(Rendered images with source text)
══════
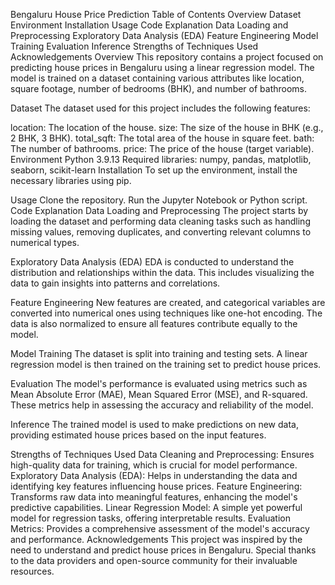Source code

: Bengaluru House Price Prediction
Table of Contents
Overview
Dataset
Environment
Installation
Usage
Code Explanation
Data Loading and Preprocessing
Exploratory Data Analysis (EDA)
Feature Engineering
Model Training
Evaluation
Inference
Strengths of Techniques Used
Acknowledgements
Overview
This repository contains a project focused on predicting house prices in Bengaluru using a linear regression model. The model is trained on a dataset containing various attributes like location, square footage, number of bedrooms (BHK), and number of bathrooms.

Dataset
The dataset used for this project includes the following features:

location: The location of the house.
size: The size of the house in BHK (e.g., 2 BHK, 3 BHK).
total_sqft: The total area of the house in square feet.
bath: The number of bathrooms.
price: The price of the house (target variable).
Environment
Python 3.9.13
Required libraries: numpy, pandas, matplotlib, seaborn, scikit-learn
Installation
To set up the environment, install the necessary libraries using pip.

Usage
Clone the repository.
Run the Jupyter Notebook or Python script.
Code Explanation
Data Loading and Preprocessing
The project starts by loading the dataset and performing data cleaning tasks such as handling missing values, removing duplicates, and converting relevant columns to numerical types.

Exploratory Data Analysis (EDA)
EDA is conducted to understand the distribution and relationships within the data. This includes visualizing the data to gain insights into patterns and correlations.

Feature Engineering
New features are created, and categorical variables are converted into numerical ones using techniques like one-hot encoding. The data is also normalized to ensure all features contribute equally to the model.

Model Training
The dataset is split into training and testing sets. A linear regression model is then trained on the training set to predict house prices.

Evaluation
The model's performance is evaluated using metrics such as Mean Absolute Error (MAE), Mean Squared Error (MSE), and R-squared. These metrics help in assessing the accuracy and reliability of the model.

Inference
The trained model is used to make predictions on new data, providing estimated house prices based on the input features.

Strengths of Techniques Used
Data Cleaning and Preprocessing: Ensures high-quality data for training, which is crucial for model performance.
Exploratory Data Analysis (EDA): Helps in understanding the data and identifying key features influencing house prices.
Feature Engineering: Transforms raw data into meaningful features, enhancing the model's predictive capabilities.
Linear Regression Model: A simple yet powerful model for regression tasks, offering interpretable results.
Evaluation Metrics: Provides a comprehensive assessment of the model's accuracy and performance.
Acknowledgements
This project was inspired by the need to understand and predict house prices in Bengaluru. Special thanks to the data providers and open-source community for their invaluable resources.
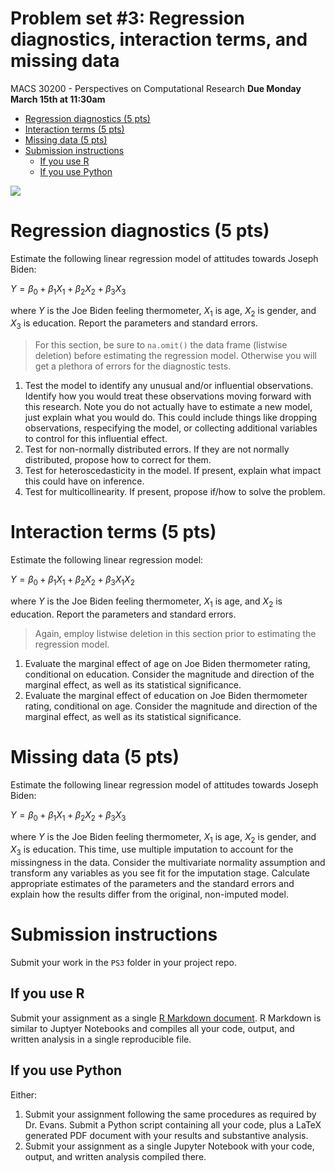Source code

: Problem set \#3: Regression diagnostics, interaction terms, and missing data
================
MACS 30200 - Perspectives on Computational Research
**Due Monday March 15th at 11:30am**

-   [Regression diagnostics (5 pts)](#regression-diagnostics-5-pts)
-   [Interaction terms (5 pts)](#interaction-terms-5-pts)
-   [Missing data (5 pts)](#missing-data-5-pts)
-   [Submission instructions](#submission-instructions)
    -   [If you use R](#if-you-use-r)
    -   [If you use Python](#if-you-use-python)

![](https://s3.amazonaws.com/media.thecrimson.com/photos/2014/10/02/103651_1299339.jpg)

Regression diagnostics (5 pts)
==============================

Estimate the following linear regression model of attitudes towards Joseph Biden:

*Y* = *β*<sub>0</sub> + *β*<sub>1</sub>*X*<sub>1</sub> + *β*<sub>2</sub>*X*<sub>2</sub> + *β*<sub>3</sub>*X*<sub>3</sub>

where *Y* is the Joe Biden feeling thermometer, *X*<sub>1</sub> is age, *X*<sub>2</sub> is gender, and *X*<sub>3</sub> is education. Report the parameters and standard errors.

> For this section, be sure to `na.omit()` the data frame (listwise deletion) before estimating the regression model. Otherwise you will get a plethora of errors for the diagnostic tests.

1.  Test the model to identify any unusual and/or influential observations. Identify how you would treat these observations moving forward with this research. Note you do not actually have to estimate a new model, just explain what you would do. This could include things like dropping observations, respecifying the model, or collecting additional variables to control for this influential effect.
2.  Test for non-normally distributed errors. If they are not normally distributed, propose how to correct for them.
3.  Test for heteroscedasticity in the model. If present, explain what impact this could have on inference.
4.  Test for multicollinearity. If present, propose if/how to solve the problem.

Interaction terms (5 pts)
=========================

Estimate the following linear regression model:

*Y* = *β*<sub>0</sub> + *β*<sub>1</sub>*X*<sub>1</sub> + *β*<sub>2</sub>*X*<sub>2</sub> + *β*<sub>3</sub>*X*<sub>1</sub>*X*<sub>2</sub>

where *Y* is the Joe Biden feeling thermometer, *X*<sub>1</sub> is age, and *X*<sub>2</sub> is education. Report the parameters and standard errors.

> Again, employ listwise deletion in this section prior to estimating the regression model.

1.  Evaluate the marginal effect of age on Joe Biden thermometer rating, conditional on education. Consider the magnitude and direction of the marginal effect, as well as its statistical significance.
2.  Evaluate the marginal effect of education on Joe Biden thermometer rating, conditional on age. Consider the magnitude and direction of the marginal effect, as well as its statistical significance.

Missing data (5 pts)
====================

Estimate the following linear regression model of attitudes towards Joseph Biden:

*Y* = *β*<sub>0</sub> + *β*<sub>1</sub>*X*<sub>1</sub> + *β*<sub>2</sub>*X*<sub>2</sub> + *β*<sub>3</sub>*X*<sub>3</sub>

where *Y* is the Joe Biden feeling thermometer, *X*<sub>1</sub> is age, *X*<sub>2</sub> is gender, and *X*<sub>3</sub> is education. This time, use multiple imputation to account for the missingness in the data. Consider the multivariate normality assumption and transform any variables as you see fit for the imputation stage. Calculate appropriate estimates of the parameters and the standard errors and explain how the results differ from the original, non-imputed model.

Submission instructions
=======================

Submit your work in the `PS3` folder in your project repo.

If you use R
------------

Submit your assignment as a single [R Markdown document](http://rmarkdown.rstudio.com/). R Markdown is similar to Juptyer Notebooks and compiles all your code, output, and written analysis in a single reproducible file.

If you use Python
-----------------

Either:

1.  Submit your assignment following the same procedures as required by Dr. Evans. Submit a Python script containing all your code, plus a LaTeX generated PDF document with your results and substantive analysis.
2.  Submit your assignment as a single Jupyter Notebook with your code, output, and written analysis compiled there.
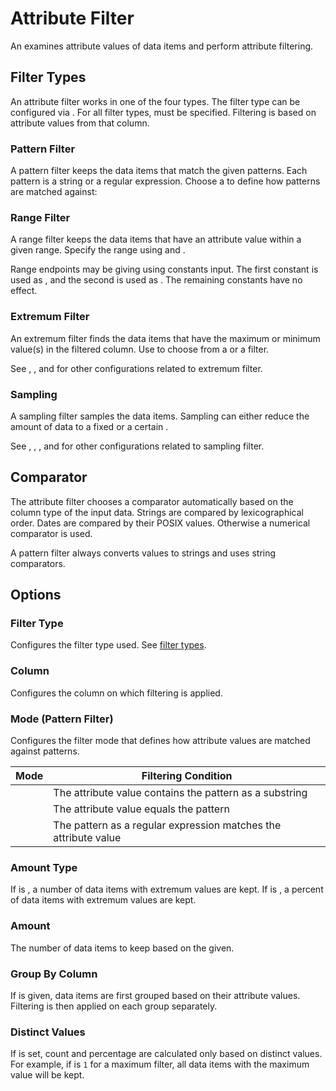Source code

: # Attribute Filter
An <node-type type="attribute-filter"/> examines attribute values of data items and perform attribute filtering.

## Filter Types
An attribute filter works in one of the four types.
The filter type can be configured via <ui-prop node-type="attribute-filter" prop="filter-type"/>.
For all filter types, <ui-prop node-type="attribute-filter" prop="column"/> must be specified.
Filtering is based on attribute values from that column.

### Pattern Filter
A pattern filter keeps the data items that match the given patterns.
Each pattern is a string or a regular expression.
Choose a <ui-prop prop="mode"/> to define how patterns are matched against:

### Range Filter
A range filter keeps the data items that have an attribute value within a given range.
Specify the range using <ui-prop prop="min"/> and <ui-prop prop="max"/>.

Range endpoints may be giving using constants input.
The first constant is used as <ui-prop prop="min"/>,
and the second is used as <ui-prop prop="max"/>.
The remaining constants have no effect.

### Extremum Filter
An extremum filter finds the data items that have the maximum or minimum value(s) in the filtered column.
Use <ui-prop prop="criterion"/> to choose from a <ui-value text="Maximum"/> or a <ui-value text="Minimum"/> filter.

See <ui-prop prop="amount-type"/>, <ui-prop prop="amount"/>,
<ui-prop prop="group-by-column"/> and <ui-prop prop="distinct-values"/> for other configurations related to extremum filter.

### Sampling
A sampling filter samples the data items.
Sampling can either reduce the amount of data to a fixed <ui-prop prop="count"/> or a certain <ui-prop prop="percentage"/>.

See <ui-prop prop="amount-type"/>, <ui-prop prop="amount"/>,
<ui-prop prop="group-by-column"/>, and <ui-prop prop="distinct-values"/> for other configurations related to sampling filter.

## Comparator
The attribute filter chooses a comparator automatically based on the column type of the input data.
Strings are compared by lexicographical order.
Dates are compared by their POSIX values.
Otherwise a numerical comparator is used.

A pattern filter always converts values to strings and uses string comparators.


## Options

### Filter Type
Configures the filter type used.
See [filter types](#filter-types).

### Column
Configures the column on which filtering is applied.

### Mode (Pattern Filter)
Configures the filter mode that defines how attribute values are matched against patterns.

| Mode | Filtering Condition |
|:---:| --- |
| <ui-value text="Substring"/> | The attribute value contains the pattern as a substring |
| <ui-value text="Full String"/> | The attribute value equals the pattern |
| <ui-value text="Regular Expression"/> | The pattern as a regular expression matches the attribute value |


### Amount Type
If <ui-prop prop="amount-type"/> is <ui-value text="Count"/>, a <ui-value text="Count"/> number of data items with extremum values are kept.
If <ui-prop prop="amount-type"/> is <ui-value text="Percentage"/>, a <ui-value text="Percentage"/> percent of data items with extremum values are kept.

### Amount
The number of data items to keep based on the <ui-prop prop="amount-type"/> given.

### Group By Column
If <ui-prop prop="group-by-column"/> is given, data items are first grouped based on their attribute values.
Filtering is then applied on each group separately.

### Distinct Values
If <ui-prop prop="distinct-values"/> is set, count and percentage are calculated only based on distinct values.
For example, if <ui-prop prop="count"/> is `1` for a maximum filter, all data items with the maximum value will be kept.
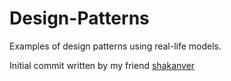 # Design-Patterns
Examples of design patterns using real-life models.

Initial commit written by my friend [shakanver](https://github.com/shakanver)
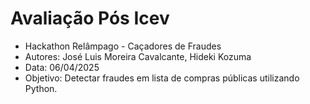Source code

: # Avaliação Pós Icev

- Hackathon Relâmpago - Caçadores de Fraudes
- Autores: José Luis Moreira Cavalcante, Hideki Kozuma
- Data: 06/04/2025
- Objetivo: Detectar fraudes em lista de compras públicas utilizando Python.
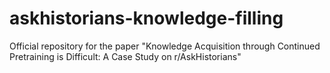 # askhistorians-knowledge-filling
Official repository for the paper "Knowledge Acquisition through Continued Pretraining is Difficult: A Case Study on r/AskHistorians"

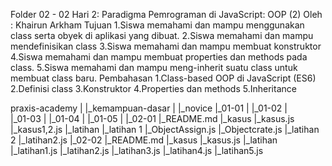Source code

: Folder 02 - 02
Hari 2: Paradigma Pemrograman di JavaScript: OOP (2)
Oleh : Khairun Arkham
Tujuan
    1.Siswa memahami dan mampu menggunakan class serta obyek di aplikasi yang dibuat.
    2.Siswa memahami dan mampu mendefinisikan class
    3.Siswa memahami dan mampu membuat konstruktor
    4.Siswa memahami dan mampu membuat properties dan methods pada class.
    5.Siswa memahami dan mampu meng-inherit suatu class untuk membuat class baru.
Pembahasan
    1.Class-based OOP di JavaScript (ES6)
    2.Definisi class
    3.Konstruktor
    4.Properties dan methods
    5.Inheritance

praxis-academy
|
|_kemampuan-dasar
|
|_novice
  |_01-01
  |
  |_01-02
  |		
  |_01-03
  |
  |_01-04
  |
  |_01-05
  |
  |_02-01
    |_README.md
    |_kasus
	   |_kasus.js
     |_kasus1,2.js
    |_latihan
	  |_latihan 1
        |_ObjectAssign.js
        |_Objectcrate.js
		  |_latihan 2
          |_latihan2.js
  |_02-02
    |_README.md
    |_kasus
      |_kasus.js
    |_latihan
      |_latihan1.js
      |_latihan2.js
      |_latihan3.js
      |_latihan4.js
      |_latihan5.js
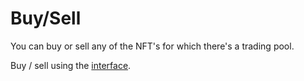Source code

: # Buy/Sell

You can buy or sell any of the NFT's for which there's a trading pool.

Buy / sell using the [interface](https://lenft.fi/trade/).
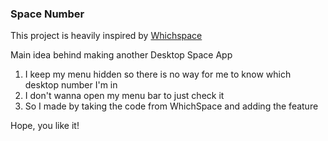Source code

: ### Space Number

This project is heavily inspired by [Whichspace](https://github.com/gechr/WhichSpace) <br/>

Main idea behind making another Desktop Space App
1. I keep my menu hidden so there is no way for me to know which desktop number I'm in
2. I don't wanna open my menu bar to just check it
3. So I made by taking the code from WhichSpace and adding the feature

Hope, you like it!


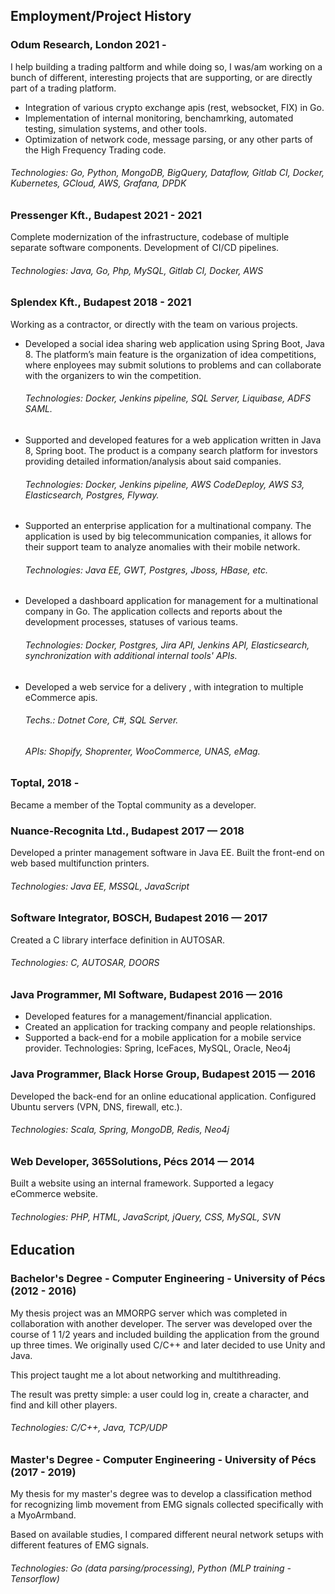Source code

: ## Employment/Project History

### Odum Research, London 2021 -
I help building a trading paltform and while doing so, I was/am working on a bunch of different, interesting projects that are supporting, or are directly part of a trading platform.

- Integration of various crypto exchange apis (rest, websocket, FIX) in Go.
- Implementation of internal monitoring, benchamrking, automated testing, simulation systems, and other tools.
- Optimization of network code, message parsing, or any other parts of the High Frequency Trading code.

###### Technologies: Go, Python, MongoDB, BigQuery, Dataflow, Gitlab CI, Docker, Kubernetes, GCloud, AWS, Grafana, DPDK

### Pressenger Kft., Budapest 2021 - 2021
Complete modernization of the infrastructure, codebase of multiple separate software components.
Development of CI/CD pipelines.
###### Technologies: Java, Go, Php, MySQL, Gitlab CI, Docker, AWS

### Splendex Kft., Budapest 2018 - 2021
Working as a contractor, or directly with the team on various projects.

- Developed a social idea sharing web application using Spring Boot, Java 8. The platform’s main feature is the organization of idea competitions, where enployees may submit solutions to problems and can collaborate with the organizers to win the competition.
  ###### Technologies: Docker, Jenkins pipeline, SQL Server, Liquibase, ADFS SAML. 
- Supported and developed features for a web application written in Java 8, Spring boot.
  The product is a company search platform for investors providing detailed information/analysis about said companies.
  ###### Technologies: Docker, Jenkins pipeline, AWS CodeDeploy, AWS S3, Elasticsearch, Postgres, Flyway.
- Supported an enterprise application for a multinational company.
  The application is used by big telecommunication companies, 
  it allows for their support team to analyze anomalies with their mobile network.
  ###### Technologies: Java EE, GWT, Postgres, Jboss, HBase, etc.
- Developed a dashboard application for management for a multinational company in Go.
  The application collects and reports about the development processes, statuses of various teams.
  ###### Technologies: Docker, Postgres, Jira API, Jenkins API, Elasticsearch, synchronization with additional internal tools' APIs.
- Developed a web service for a delivery , with integration to multiple eCommerce apis.
  ###### Techs.: Dotnet Core, C#, SQL Server.
  ###### APIs: Shopify, Shoprenter, WooCommerce, UNAS, eMag.

### Toptal, 2018 -
Became a member of the Toptal community as a developer.

### Nuance-Recognita  Ltd., Budapest 2017 — 2018
Developed a printer management software in Java EE.
Built the front-end on web based multifunction printers.
###### Technologies: Java EE, MSSQL, JavaScript

### Software Integrator, BOSCH, Budapest 2016 — 2017
Created a C library interface definition in AUTOSAR.
###### Technologies: C, AUTOSAR, DOORS

### Java Programmer, MI Software, Budapest 2016 — 2016
- Developed features for a management/financial application.
- Created an application for tracking company and people relationships.
- Supported a back-end for a mobile application for a mobile service provider.
Technologies: Spring, IceFaces, MySQL, Oracle, Neo4j
### Java Programmer, Black Horse Group, Budapest 2015 — 2016
Developed the back-end for an online educational application.
Configured Ubuntu servers (VPN, DNS, firewall, etc.).
###### Technologies: Scala, Spring, MongoDB, Redis, Neo4j
### Web Developer, 365Solutions, Pécs 2014 — 2014
Built a website using an internal framework. Supported a legacy eCommerce website.
###### Technologies: PHP, HTML, JavaScript, jQuery, CSS, MySQL, SVN

## Education
### Bachelor's Degree - Computer Engineering - University of Pécs (2012 - 2016)
My thesis project was an MMORPG server which was completed in collaboration with another developer.
The server was developed over the course of 1 1/2 years and included building the application from the ground up three times. We originally used C/C++ and later decided to use Unity and Java.

This project taught me a lot about networking and multithreading. 

The result was pretty simple: a user could log in, create a character, and find and kill other players.

###### Technologies: C/C++, Java, TCP/UDP

### Master's Degree - Computer Engineering - University of Pécs (2017 - 2019)
My thesis for my master's degree was to develop a classification method for recognizing limb movement from EMG signals collected specifically with a MyoArmband.

Based on available studies, I compared different neural network setups with different features of EMG signals.

###### Technologies: Go (data parsing/processing), Python (MLP training - Tensorflow)

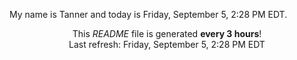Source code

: My name is Tanner and today is Friday, September 5, 2:28 PM EDT.

<p align="center">This <i>README</i> file is generated <b>every 3 hours</b>!</br>Last refresh: Friday, September 5, 2:28 PM EDT<br /></p>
══════
**WHAT YOU WILL DO:** Lines with the word "node" in them should be copied from the preceding records.

**RESULT:**
An <node-type type="attribute-filter"/> examines attribute values of data items and perform attribute filtering.
The filter type can be configured via <ui-prop node-type="attribute-filter" prop="filter-type"/>.
For all filter types, <ui-prop node-type="attribute-filter" prop="column"/> must be specified.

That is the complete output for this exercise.